United States v. Honeywell International, Inc.
20 F. Supp. 3d 129
D.D.C.2013Background
- The United States sued Honeywell under the False Claims Act and for unjust enrichment relating to sales of Zylon-based body armor (Z Shield); case filed in 2008 and remains in pretrial discovery.
- The government moved to stay discovery pending resolution of partial summary judgment motions in two related Zylon cases involving other defendants, arguing those rulings would narrow issues and reduce duplicative discovery.
- Discovery in Honeywell’s case has been slow and contested for years; parties repeatedly requested extensions and the government emphasizes overlapping witnesses and document requests across the Zylon cases.
- Honeywell opposed a stay, arguing the government failed to show concrete efficiencies, Honeywell is not a party to the related cases and thus would not be bound by their outcomes, and the product at issue differs (laminated Z Shield vs. Zylon fabric vests).
- The court applied the Landis standard: movant bears burden to show need for a stay and must demonstrate hardship or inequity if required to proceed; stays are rare unless the related proceedings clearly simplify the case.

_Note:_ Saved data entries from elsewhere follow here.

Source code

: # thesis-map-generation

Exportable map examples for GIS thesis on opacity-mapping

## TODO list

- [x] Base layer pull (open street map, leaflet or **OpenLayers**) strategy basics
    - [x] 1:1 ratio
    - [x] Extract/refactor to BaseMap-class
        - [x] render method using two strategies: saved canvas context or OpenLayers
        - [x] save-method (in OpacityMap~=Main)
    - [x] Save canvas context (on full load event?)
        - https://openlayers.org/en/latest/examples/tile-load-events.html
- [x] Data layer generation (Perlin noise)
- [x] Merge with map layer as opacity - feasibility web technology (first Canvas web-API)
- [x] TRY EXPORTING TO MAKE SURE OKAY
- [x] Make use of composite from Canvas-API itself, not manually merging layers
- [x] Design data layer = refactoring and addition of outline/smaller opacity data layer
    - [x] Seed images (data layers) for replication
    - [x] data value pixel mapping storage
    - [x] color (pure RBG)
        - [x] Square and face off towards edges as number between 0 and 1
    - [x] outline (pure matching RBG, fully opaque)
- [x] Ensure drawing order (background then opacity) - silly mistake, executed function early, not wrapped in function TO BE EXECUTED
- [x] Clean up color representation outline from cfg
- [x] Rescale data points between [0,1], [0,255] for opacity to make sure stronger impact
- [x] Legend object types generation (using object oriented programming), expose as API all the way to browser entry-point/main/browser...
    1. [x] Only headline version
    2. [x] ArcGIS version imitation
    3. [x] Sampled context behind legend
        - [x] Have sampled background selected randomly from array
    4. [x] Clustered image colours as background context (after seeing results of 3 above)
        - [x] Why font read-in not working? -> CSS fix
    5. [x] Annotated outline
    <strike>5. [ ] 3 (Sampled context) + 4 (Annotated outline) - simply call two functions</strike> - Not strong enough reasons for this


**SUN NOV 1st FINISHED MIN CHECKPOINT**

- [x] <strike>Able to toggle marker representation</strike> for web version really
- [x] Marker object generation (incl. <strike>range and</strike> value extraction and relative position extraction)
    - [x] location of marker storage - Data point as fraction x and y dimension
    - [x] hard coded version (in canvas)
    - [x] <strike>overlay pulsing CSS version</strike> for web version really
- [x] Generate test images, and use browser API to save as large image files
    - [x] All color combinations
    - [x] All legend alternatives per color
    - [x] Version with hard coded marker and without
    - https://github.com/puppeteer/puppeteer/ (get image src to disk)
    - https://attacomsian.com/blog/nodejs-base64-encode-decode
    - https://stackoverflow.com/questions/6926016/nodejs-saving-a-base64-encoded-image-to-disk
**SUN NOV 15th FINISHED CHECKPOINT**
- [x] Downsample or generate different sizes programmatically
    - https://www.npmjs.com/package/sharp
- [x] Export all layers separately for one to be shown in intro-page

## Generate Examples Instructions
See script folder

- The Court found the government’s showing speculative and conclusory, insufficient to outweigh prejudice to Honeywell; it denied the motion to stay discovery.
Issues
| Issue | Plaintiff's Argument | Defendant's Argument | Held |
|---|---|---|---|
| Whether discovery in Honeywell should be stayed pending related cases’ summary judgment | Stay will likely simplify discovery, narrow factual/legal issues, and reduce duplicative depositions | Government gave no specifics; Honeywell won’t be bound by other cases and factual differences exist (laminate vs. fabric) | Denied — government failed to show concrete efficiencies or hardship to justify stay |
| Whether non-party outcomes bind Honeywell | Government implied rulings may eliminate need for some depositions | Honeywell: not a party, so not bound by judgments in other suits | Court: Honeywell not bound; government must show more than speculation |
| Whether delay of depositions is justified by potential efficiencies | Government: may avoid re-deposing key witnesses if related rulings resolve falsity issues | Honeywell: delaying prejudices defense preparation and was speculative | Denied: speculative benefit outweighed by prejudice to Honeywell |
| Burden for obtaining a stay | Government: broad overlap in issues warrants stay | Honeywell: movant must make a clear showing of need and hardship; government did not meet burden | Court: movant bears burden; government failed to establish clear case for stay |
Key Cases Cited
- Chavous v. District of Columbia Financial Responsibility & Management Assistance Authority, 201 F.R.D. 1 (D.D.C. 2001) (trial court’s broad discretion to manage discovery)
- Brennan v. International Brotherhood of Teamsters, 494 F.2d 1092 (D.C. Cir. 1974) (courts’ managerial authority over proceedings)
- Landis v. North American Co., 299 U.S. 248 (U.S. 1936) (stay of proceedings requires weighing competing interests and a clear showing of need)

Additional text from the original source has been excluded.